What is required →
Every record below must be retyped exactly, with the pictures left out.
-------- Data shown --------
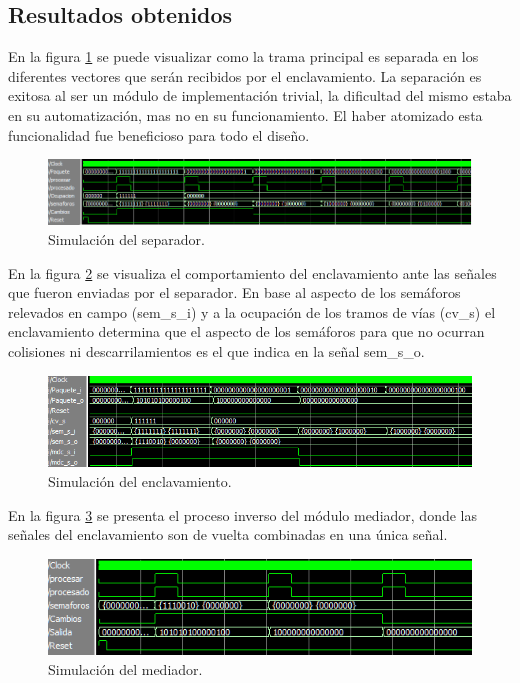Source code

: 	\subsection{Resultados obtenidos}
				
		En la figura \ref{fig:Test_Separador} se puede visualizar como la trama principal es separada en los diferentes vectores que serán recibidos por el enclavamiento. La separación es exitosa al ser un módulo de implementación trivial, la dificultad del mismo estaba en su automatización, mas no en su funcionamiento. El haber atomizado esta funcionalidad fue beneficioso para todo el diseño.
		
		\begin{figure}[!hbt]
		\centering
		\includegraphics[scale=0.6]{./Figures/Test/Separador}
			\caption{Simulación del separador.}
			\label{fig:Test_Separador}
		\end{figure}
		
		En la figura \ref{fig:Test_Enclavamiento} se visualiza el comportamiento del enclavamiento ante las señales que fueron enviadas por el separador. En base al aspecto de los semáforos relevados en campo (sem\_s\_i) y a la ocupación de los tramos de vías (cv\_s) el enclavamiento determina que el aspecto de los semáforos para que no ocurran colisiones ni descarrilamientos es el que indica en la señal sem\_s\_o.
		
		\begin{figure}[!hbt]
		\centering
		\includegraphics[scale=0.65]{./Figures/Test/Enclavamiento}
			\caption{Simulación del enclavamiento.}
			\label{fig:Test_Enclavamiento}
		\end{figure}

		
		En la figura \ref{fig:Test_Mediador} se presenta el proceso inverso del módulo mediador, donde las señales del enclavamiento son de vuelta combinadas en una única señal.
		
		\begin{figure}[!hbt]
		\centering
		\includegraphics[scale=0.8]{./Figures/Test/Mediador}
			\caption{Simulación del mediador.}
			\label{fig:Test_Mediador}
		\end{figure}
--------
Exercise answer →
Source code

: 	\subsection{Resultados obtenidos}
				
		En la figura \ref{fig:Test_Separador} se puede visualizar como la trama principal es separada en los diferentes vectores que serán recibidos por el enclavamiento. La separación es exitosa al ser un módulo de implementación trivial, la dificultad del mismo estaba en su automatización, mas no en su funcionamiento. El haber atomizado esta funcionalidad fue beneficioso para todo el diseño.
		
		\begin{figure}[!hbt]
		\centering
		\includegraphics[scale=0.6]{./Figures/Test/Separador}
			\caption{Simulación del separador.}
			\label{fig:Test_Separador}
		\end{figure}
		
		En la figura \ref{fig:Test_Enclavamiento} se visualiza el comportamiento del enclavamiento ante las señales que fueron enviadas por el separador. En base al aspecto de los semáforos relevados en campo (sem\_s\_i) y a la ocupación de los tramos de vías (cv\_s) el enclavamiento determina que el aspecto de los semáforos para que no ocurran colisiones ni descarrilamientos es el que indica en la señal sem\_s\_o.
		
		\begin{figure}[!hbt]
		\centering
		\includegraphics[scale=0.65]{./Figures/Test/Enclavamiento}
			\caption{Simulación del enclavamiento.}
			\label{fig:Test_Enclavamiento}
		\end{figure}

		
		En la figura \ref{fig:Test_Mediador} se presenta el proceso inverso del módulo mediador, donde las señales del enclavamiento son de vuelta combinadas en una única señal.
		
		\begin{figure}[!hbt]
		\centering
		\includegraphics[scale=0.8]{./Figures/Test/Mediador}
			\caption{Simulación del mediador.}
			\label{fig:Test_Mediador}
		\end{figure}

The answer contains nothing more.